Stavig v. Sumner-Cowley Elec. Coop.

United States District Court, District of Kansas
Jul 11, 2024
22-cv-01164-TC (D. Kan. Jul. 11, 2024)

Opinion

22-cv-01164-TC

07-11-2024

STEVEN C. STAVIG, Plaintiff v. SUMNER-COWLEY ELECTRIC COOPERATIVE, INC., ET AL., Defendants


MEMORANDUM AND ORDER

Toby Crouse United States District Judge

Steven Stavig, who was electrocuted while power washing a roof, sued six defendants based on negligence arising under Kansas state law. Doc. 64 at 3. Two defendants move for summary judgment. Doc. 126; Doc. 128. For the following reasons, their motions are denied.

I

A

Summary judgment is proper under the Federal Rules of Civil Procedure when the moving party demonstrates “that there is no genuine dispute as to any material fact and the movant is entitled to judgment as a matter of law.” Fed.R.Civ.P. 56(a). A fact is “material” when it is necessary to resolve a claim. Adler v. Wal-Mart Stores, Inc., 144 F.3d 664, 670 (10th Cir. 1998). And disputes over material facts are “genuine” if the competing evidence would permit a reasonable jury to decide the issue in either party's favor. Id. Disputes-even hotly contested ones-over facts that are not essential to the claims are irrelevant. Brown v. Perez, 835 F.3d 1223, 1233 (10th Cir. 2016). Indeed, belaboring such disputes undermines the efficiency Rule 56 seeks to promote. Adler, 144 F.3d at 670.

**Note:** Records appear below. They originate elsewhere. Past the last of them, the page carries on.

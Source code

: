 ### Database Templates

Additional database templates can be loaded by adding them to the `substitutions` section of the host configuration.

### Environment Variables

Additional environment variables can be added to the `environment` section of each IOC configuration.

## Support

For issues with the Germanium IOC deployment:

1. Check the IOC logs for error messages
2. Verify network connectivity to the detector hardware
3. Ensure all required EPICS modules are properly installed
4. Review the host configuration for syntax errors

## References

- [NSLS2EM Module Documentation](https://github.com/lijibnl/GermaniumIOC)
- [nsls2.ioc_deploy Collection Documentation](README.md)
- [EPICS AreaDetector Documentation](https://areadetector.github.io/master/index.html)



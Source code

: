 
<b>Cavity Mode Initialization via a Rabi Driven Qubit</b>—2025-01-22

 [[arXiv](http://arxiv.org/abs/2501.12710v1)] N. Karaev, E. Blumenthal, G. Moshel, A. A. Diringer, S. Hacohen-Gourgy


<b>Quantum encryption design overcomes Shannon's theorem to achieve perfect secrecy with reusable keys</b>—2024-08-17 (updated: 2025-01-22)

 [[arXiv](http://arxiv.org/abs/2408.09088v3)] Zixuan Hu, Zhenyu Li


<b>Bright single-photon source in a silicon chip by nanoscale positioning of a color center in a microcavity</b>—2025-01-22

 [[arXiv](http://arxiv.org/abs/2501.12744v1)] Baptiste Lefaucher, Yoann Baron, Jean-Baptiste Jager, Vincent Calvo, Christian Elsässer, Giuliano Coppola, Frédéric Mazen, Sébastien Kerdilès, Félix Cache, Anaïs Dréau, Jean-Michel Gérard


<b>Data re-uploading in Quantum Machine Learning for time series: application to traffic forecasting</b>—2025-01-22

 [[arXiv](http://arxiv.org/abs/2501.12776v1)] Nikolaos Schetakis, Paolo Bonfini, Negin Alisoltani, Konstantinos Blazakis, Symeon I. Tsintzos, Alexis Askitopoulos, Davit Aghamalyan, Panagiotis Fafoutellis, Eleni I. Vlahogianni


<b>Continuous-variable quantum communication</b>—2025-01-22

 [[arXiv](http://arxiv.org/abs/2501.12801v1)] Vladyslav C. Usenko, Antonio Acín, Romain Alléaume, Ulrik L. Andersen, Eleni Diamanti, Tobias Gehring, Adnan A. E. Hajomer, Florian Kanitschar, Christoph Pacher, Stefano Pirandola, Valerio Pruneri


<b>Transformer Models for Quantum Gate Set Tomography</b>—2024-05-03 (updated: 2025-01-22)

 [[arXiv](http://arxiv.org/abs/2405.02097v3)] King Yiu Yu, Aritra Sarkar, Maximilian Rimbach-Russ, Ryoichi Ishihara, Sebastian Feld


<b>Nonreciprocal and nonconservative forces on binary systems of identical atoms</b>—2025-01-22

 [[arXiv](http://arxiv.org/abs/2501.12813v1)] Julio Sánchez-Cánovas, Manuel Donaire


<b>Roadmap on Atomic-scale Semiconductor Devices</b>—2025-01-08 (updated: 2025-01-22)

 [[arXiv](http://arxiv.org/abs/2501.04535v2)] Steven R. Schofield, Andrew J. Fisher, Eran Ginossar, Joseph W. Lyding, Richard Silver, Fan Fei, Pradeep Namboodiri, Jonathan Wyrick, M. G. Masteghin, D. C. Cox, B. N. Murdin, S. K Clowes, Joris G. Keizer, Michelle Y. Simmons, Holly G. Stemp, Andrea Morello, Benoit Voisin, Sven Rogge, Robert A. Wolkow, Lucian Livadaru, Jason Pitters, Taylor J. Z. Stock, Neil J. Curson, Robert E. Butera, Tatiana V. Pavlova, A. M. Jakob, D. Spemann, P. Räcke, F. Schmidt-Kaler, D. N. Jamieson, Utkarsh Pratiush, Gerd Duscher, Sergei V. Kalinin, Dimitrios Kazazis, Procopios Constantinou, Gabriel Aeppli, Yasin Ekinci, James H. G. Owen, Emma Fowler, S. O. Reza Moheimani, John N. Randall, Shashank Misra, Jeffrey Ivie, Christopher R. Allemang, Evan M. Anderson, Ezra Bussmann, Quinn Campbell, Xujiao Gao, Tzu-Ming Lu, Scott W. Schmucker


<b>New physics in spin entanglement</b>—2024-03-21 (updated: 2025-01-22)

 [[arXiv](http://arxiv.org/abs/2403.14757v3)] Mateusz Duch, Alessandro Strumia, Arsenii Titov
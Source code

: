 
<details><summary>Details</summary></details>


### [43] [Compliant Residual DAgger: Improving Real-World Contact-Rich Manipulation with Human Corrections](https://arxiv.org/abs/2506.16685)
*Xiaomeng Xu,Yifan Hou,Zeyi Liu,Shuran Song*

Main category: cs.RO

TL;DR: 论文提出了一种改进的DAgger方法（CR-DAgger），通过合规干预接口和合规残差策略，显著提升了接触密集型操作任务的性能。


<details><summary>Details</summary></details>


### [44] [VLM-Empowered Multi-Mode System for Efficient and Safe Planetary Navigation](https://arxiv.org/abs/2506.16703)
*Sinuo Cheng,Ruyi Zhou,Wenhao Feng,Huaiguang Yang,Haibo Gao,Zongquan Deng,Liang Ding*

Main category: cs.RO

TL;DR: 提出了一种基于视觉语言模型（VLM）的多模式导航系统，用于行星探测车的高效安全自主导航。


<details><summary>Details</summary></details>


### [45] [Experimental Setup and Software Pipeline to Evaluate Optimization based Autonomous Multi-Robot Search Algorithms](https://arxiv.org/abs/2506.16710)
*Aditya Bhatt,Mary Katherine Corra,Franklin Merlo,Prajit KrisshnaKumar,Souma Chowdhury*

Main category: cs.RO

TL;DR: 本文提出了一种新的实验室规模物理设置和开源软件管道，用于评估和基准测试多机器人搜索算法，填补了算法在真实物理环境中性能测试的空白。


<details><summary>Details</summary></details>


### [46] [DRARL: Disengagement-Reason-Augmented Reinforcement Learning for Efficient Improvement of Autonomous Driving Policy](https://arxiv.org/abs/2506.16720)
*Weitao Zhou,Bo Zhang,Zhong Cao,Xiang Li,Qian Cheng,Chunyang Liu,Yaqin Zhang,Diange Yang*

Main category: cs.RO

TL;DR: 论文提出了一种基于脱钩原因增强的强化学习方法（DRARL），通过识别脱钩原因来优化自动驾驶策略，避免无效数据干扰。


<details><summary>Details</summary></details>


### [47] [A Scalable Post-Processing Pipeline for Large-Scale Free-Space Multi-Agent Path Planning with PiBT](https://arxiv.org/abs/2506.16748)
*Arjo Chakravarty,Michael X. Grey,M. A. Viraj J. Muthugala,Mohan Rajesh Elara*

At the summary judgment stage, material facts “must be identified by reference to affidavits, deposition transcripts, or specific exhibits incorporated therein.” Adler, 144 F.3d at 671; see also D. Kan. R. 56.1(d). To determine whether a genuine issue of fact exists, the Court views all evidence, and draws all reasonable inferences, in the light most favorable to the nonmoving party. See Allen v. Muskogee, Okl., 119 F.3d 837, 839-40 (10th Cir. 1997). That said, the nonmoving party cannot create a genuine factual dispute by making allegations that are purely conclusory, Adler, 144 F.3d at 671-72, 674, or unsupported by the record, see Scott v. Harris, 550 U.S. 372, 378-81 (2007).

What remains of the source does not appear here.